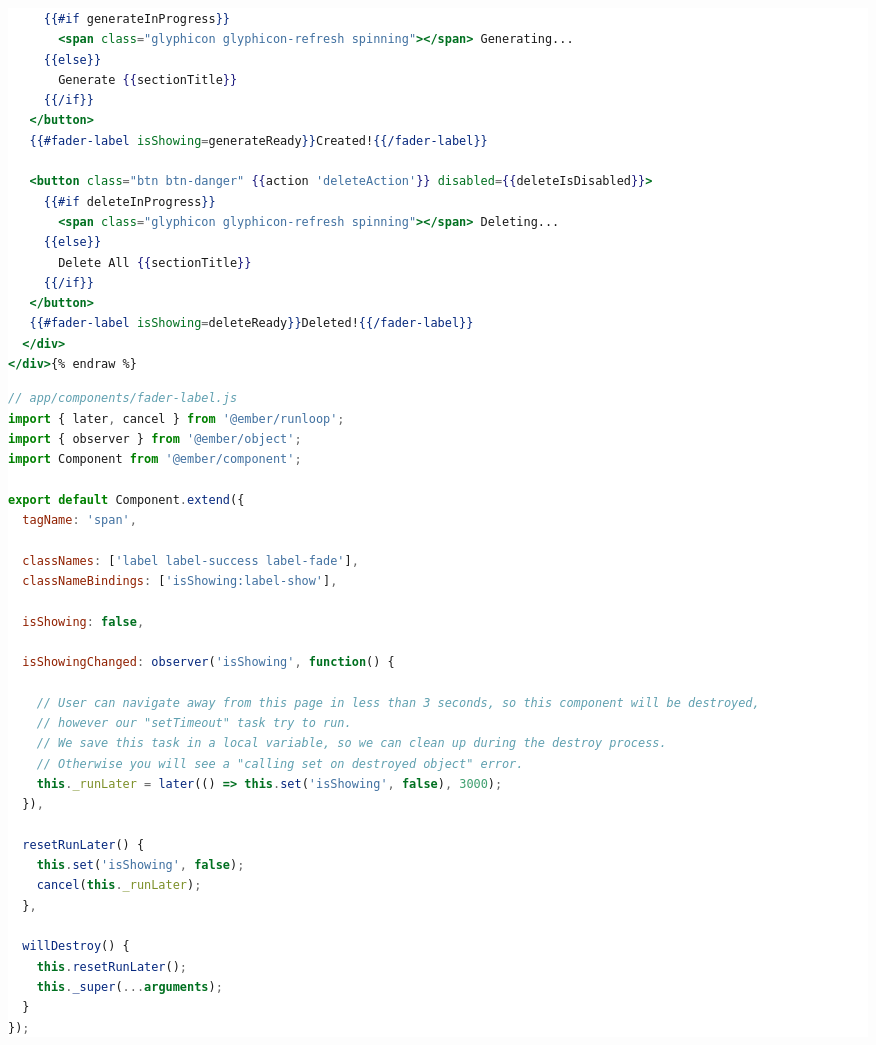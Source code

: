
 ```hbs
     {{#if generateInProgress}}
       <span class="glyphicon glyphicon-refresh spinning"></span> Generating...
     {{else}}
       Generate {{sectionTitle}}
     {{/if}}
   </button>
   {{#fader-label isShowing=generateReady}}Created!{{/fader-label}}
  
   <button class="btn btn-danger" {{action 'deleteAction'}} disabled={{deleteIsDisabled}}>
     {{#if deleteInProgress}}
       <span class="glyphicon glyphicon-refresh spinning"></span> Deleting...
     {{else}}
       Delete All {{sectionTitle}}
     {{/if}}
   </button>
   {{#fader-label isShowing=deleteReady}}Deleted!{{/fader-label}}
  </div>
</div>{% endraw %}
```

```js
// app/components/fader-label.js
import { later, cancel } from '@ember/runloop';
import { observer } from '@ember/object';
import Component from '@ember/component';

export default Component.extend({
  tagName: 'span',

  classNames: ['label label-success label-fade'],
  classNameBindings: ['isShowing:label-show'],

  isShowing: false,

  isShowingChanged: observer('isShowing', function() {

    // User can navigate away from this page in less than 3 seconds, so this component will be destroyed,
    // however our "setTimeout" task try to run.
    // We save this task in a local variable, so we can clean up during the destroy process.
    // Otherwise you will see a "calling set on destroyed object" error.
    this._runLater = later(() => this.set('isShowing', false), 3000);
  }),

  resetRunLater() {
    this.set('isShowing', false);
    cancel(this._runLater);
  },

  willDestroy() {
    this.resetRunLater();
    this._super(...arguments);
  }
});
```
++++
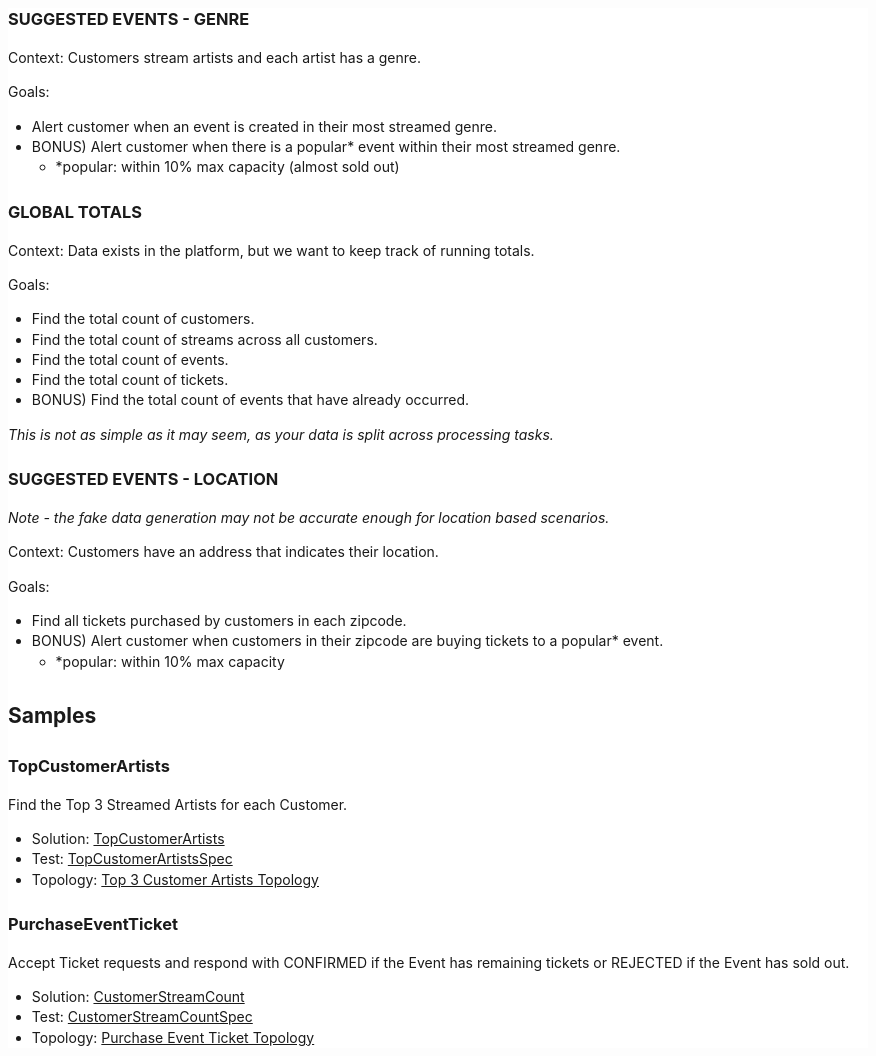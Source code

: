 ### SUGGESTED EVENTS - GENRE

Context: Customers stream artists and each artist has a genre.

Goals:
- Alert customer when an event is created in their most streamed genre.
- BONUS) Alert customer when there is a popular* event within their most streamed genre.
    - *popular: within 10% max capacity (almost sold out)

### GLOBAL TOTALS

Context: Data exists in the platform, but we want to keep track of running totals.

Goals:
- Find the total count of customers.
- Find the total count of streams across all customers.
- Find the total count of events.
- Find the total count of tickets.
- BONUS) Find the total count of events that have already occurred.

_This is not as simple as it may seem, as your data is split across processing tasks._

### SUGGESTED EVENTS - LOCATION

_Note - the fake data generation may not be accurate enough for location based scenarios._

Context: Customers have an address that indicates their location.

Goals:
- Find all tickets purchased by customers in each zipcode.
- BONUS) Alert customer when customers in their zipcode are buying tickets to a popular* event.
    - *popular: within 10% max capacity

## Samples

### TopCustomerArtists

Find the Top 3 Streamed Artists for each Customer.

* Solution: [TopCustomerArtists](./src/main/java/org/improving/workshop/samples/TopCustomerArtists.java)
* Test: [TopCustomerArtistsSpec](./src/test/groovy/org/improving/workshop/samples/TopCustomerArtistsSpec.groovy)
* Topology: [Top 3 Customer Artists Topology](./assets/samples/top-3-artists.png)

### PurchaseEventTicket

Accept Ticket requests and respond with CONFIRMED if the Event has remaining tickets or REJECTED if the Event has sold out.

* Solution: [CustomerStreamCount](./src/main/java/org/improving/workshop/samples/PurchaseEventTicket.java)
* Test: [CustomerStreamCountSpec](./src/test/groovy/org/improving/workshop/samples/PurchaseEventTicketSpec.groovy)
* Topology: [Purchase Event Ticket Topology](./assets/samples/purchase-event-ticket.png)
++++
◆ Task description: Scan the material above for the string "their" and return the lines that hold it.

◆ Task answer:
- Alert customer when an event is created in their most streamed genre.
- BONUS) Alert customer when there is a popular* event within their most streamed genre.
Context: Customers have an address that indicates their location.
- BONUS) Alert customer when customers in their zipcode are buying tickets to a popular* event.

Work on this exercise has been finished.